Live from Roland Garros: UHD HDR production on tap for end of tournament
France Télévisions is once again working closely with the Fédération Française de Tennis (FFT) to make sure that rights holders for the French Open around the world have a chance to deliver the more matches and coverage of the event than ever. And during the final four days of the tournament Roland Garros will be the latest event to experiment with UHD production in HDR and SDR.
Bernard Fontaine, France Télévisions, director of innovation, says that a 4K production (four Sony cameras operating in SDR mode, four Sony cameras operating in HDR mode, and three additional HD cameras upconverted to 4K will be used during the semi-finals and finals. The 4K production will be produced in a Euromedia truck with an Ateme encoder handling the encoding of the signal using Hybrid-Log-Gamma standard so that a single signal can be delivered to both HDR and SDR sets. Eutelsat will handle satellite distribution.

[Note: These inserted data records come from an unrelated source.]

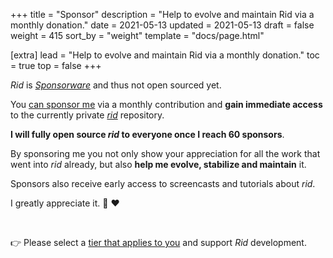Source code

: +++
title = "Sponsor"
description = "Help to evolve and maintain Rid via a monthly donation."
date = 2021-05-13
updated = 2021-05-13
draft = false
weight = 415
sort_by = "weight"
template = "docs/page.html"

[extra]
lead = "Help to evolve and maintain Rid via a monthly donation."
toc = true
top = false
+++

_Rid_ is _[Sponsorware](https://calebporzio.com/sponsorware)_ and thus not open sourced yet. 

You [can sponsor me](https://github.com/sponsors/thlorenz) via a monthly contribution and
**gain immediate access** to the currently private [_rid_](https://github.com/thlorenz/rid)
repository.

**I will fully open source _rid_ to everyone once I reach 60 sponsors**.

By sponsoring me you not only show your appreciation for all the work that went into _rid_
already, but also **help me evolve, stabilize and maintain** it.

Sponsors also receive early access to screencasts and tutorials about _rid_.

I greatly appreciate it. 🙏 ❤️

<br>

👉 Please select a [tier that applies to you](https://github.com/sponsors/thlorenz) and support
_Rid_ development.
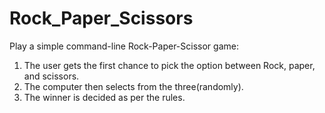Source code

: # Rock_Paper_Scissors
Play a simple command-line Rock-Paper-Scissor game:
1. The user gets the first chance to pick the option between Rock, paper, and scissors.
2. The computer then selects from the three(randomly). 
3. The winner is decided as per the rules.
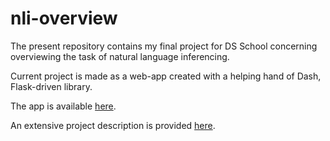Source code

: # nli-overview

The present repository contains my final project for DS School concerning overviewing the task of natural language inferencing. 

Current project is made as a web-app created with a helping hand of Dash, Flask-driven library. 

The app is available [here](http://kaz0dsschool.pythonanywhere.com/). 

An extensive project description is provided [here](https://docs.google.com/presentation/d/1t9t7XqsNfrp9KjQO-6kPKCCOeldHrS5DFeEHVJ-BeyQ/export/pdf).

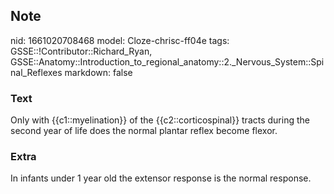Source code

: ## Note
nid: 1661020708468
model: Cloze-chrisc-ff04e
tags: GSSE::!Contributor::Richard_Ryan, GSSE::Anatomy::Introduction_to_regional_anatomy::2._Nervous_System::Spinal_Reflexes
markdown: false

### Text
<div class='toggle'>
  Only with {{c1::myelination}} of the {{c2::corticospinal}} tracts
  during the second year of life does the normal plantar reflex
  become flexor.
</div>

### Extra
<p id="294b22e4-b8d9-4818-a5ee-8da66efb4f3d" class="">In infants
under 1 year old the extensor response is the normal response.

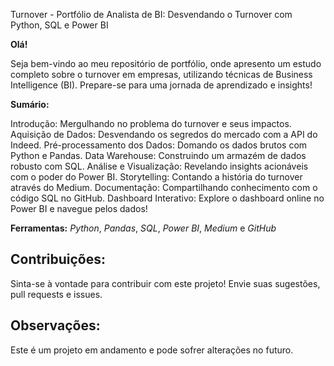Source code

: 
Turnover - Portfólio de Analista de BI: Desvendando o Turnover com Python, SQL e Power BI

**Olá!**

Seja bem-vindo ao meu repositório de portfólio, onde apresento um estudo completo sobre o turnover em empresas, utilizando técnicas de Business Intelligence (BI). Prepare-se para uma jornada de aprendizado e insights!

**Sumário:**

Introdução:
Mergulhando no problema do turnover e seus impactos.
Aquisição de Dados:
Desvendando os segredos do mercado com a API do Indeed.
Pré-processamento dos Dados:
Domando os dados brutos com Python e Pandas.
Data Warehouse:
Construindo um armazém de dados robusto com SQL.
Análise e Visualização:
Revelando insights acionáveis com o poder do Power BI.
Storytelling:
Contando a história do turnover através do Medium.
Documentação:
Compartilhando conhecimento com o código SQL no GitHub.
Dashboard Interativo:
Explore o dashboard online no Power BI e navegue pelos dados!
️ 


**Ferramentas:**
*Python*,
*Pandas*, 
*SQL*,
*Power BI*,
*Medium* e
*GitHub*

## Contribuições:

Sinta-se à vontade para contribuir com este projeto! Envie suas sugestões, pull requests e issues.

## Observações:

Este é um projeto em andamento e pode sofrer alterações no futuro.

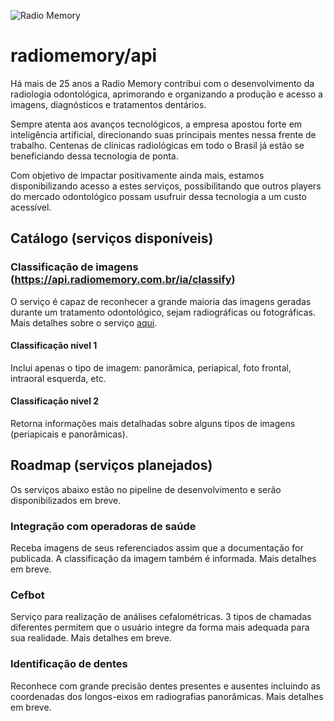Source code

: ![Radio Memory](https://radiomemory.com.br/wp-content/uploads/2020/02/logo-site-com-borda.png)
# radiomemory/api

Há mais de 25 anos a Radio Memory contribui com o desenvolvimento da radiologia odontológica, aprimorando e organizando a produção e acesso a imagens, diagnósticos e tratamentos dentários.

Sempre atenta aos avanços tecnológicos, a empresa apostou forte em inteligência artificial, direcionando suas principais mentes nessa frente de trabalho. Centenas de clínicas radiológicas em todo o Brasil já estão se beneficiando dessa tecnologia de ponta.

Com objetivo de impactar positivamente ainda mais, estamos disponibilizando acesso a estes serviços, possibilitando que outros players do mercado odontológico possam usufruir dessa tecnologia a um custo acessível.


## Catálogo (serviços disponíveis)

### Classificação de imagens (https://api.radiomemory.com.br/ia/classify)
O serviço é capaz de reconhecer a grande maioria das imagens geradas durante um tratamento odontológico, sejam radiográficas ou fotográficas. Mais detalhes sobre o serviço [aqui](https://github.com/radiomemory/api/tree/main/ia/classify).

#### Classificação nível 1
Inclui apenas o tipo de imagem: panorâmica, periapical, foto frontal, intraoral esquerda, etc.

#### Classificação nível 2
Retorna informações mais detalhadas sobre alguns tipos de imagens (periapicais e panorâmicas).

## Roadmap (serviços planejados)
Os serviços abaixo estão no pipeline de desenvolvimento e serão disponibilizados em breve.

### Integração com operadoras de saúde
Receba imagens de seus referenciados assim que a documentação for publicada. A classificação da imagem também é informada. Mais detalhes em breve.

### Cefbot
Serviço para realização de análises cefalométricas. 3 tipos de chamadas diferentes permitem que o usuário integre da forma mais adequada para sua realidade. Mais detalhes em breve.

### Identificação de dentes
Reconhece com grande precisão dentes presentes e ausentes incluindo as coordenadas dos longos-eixos em radiografias panorâmicas. Mais detalhes em breve.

“It will be interesting to see the differences and then how many people who see it cannot see the difference [between 4K and HDR],” says Fontaine.

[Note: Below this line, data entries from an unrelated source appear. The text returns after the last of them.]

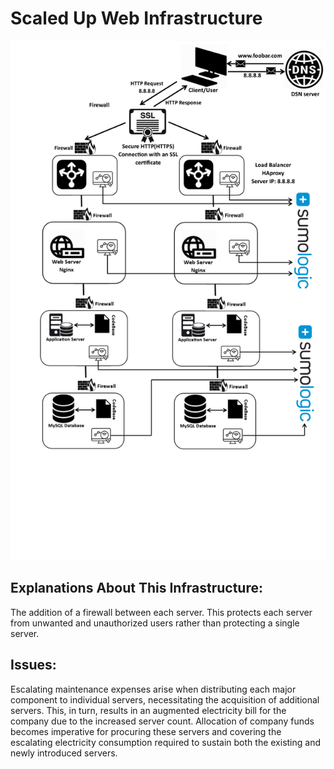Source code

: # Scaled Up Web Infrastructure
![Image of a scaled up web infrastructure](3-scale_up.png)

## Explanations About This Infrastructure:
The addition of a firewall between each server.
This protects each server from unwanted and unauthorized users rather than protecting a single server.

## Issues:
Escalating maintenance expenses arise when distributing each major component to individual servers, necessitating the acquisition of additional servers. This, in turn, results in an augmented electricity bill for the company due to the increased server count. Allocation of company funds becomes imperative for procuring these servers and covering the escalating electricity consumption required to sustain both the existing and newly introduced servers.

As for the traditional HD production, France Télévisions is handling the production of the seven TV courts (plus its own domestic feed) while FFT is producing nine additional courts with the use of Sony’s Hawkeye production system.
“We have five of our trucks here with seven control rooms handling the international feeds and one truck for the domestic program,” explains Nicolas Kirszenzaft, production manager, Francetv Sport. The two largest trucks have two control rooms in each while the three smaller trucks have one control room in each. There are also three Avid editing systems tied to a Unity server for editing needs.
“The challenge is the start, 11 a.m. on the first day, as we need to get seven international feeds up,” says Kirszenzaft. “Then the domestic program begins around 3 p.m. everyday while the Sunday [domestic] show is big.”
More than 600 people are on site for the production, not so much because of the scale of the production but the French labor laws that limit workers to 35 hours per week. As a result there are two people staffed for each position, a move that keeps the staff fresh, something that is often not the case at a tennis major complete (like the past two days here) with weather delays.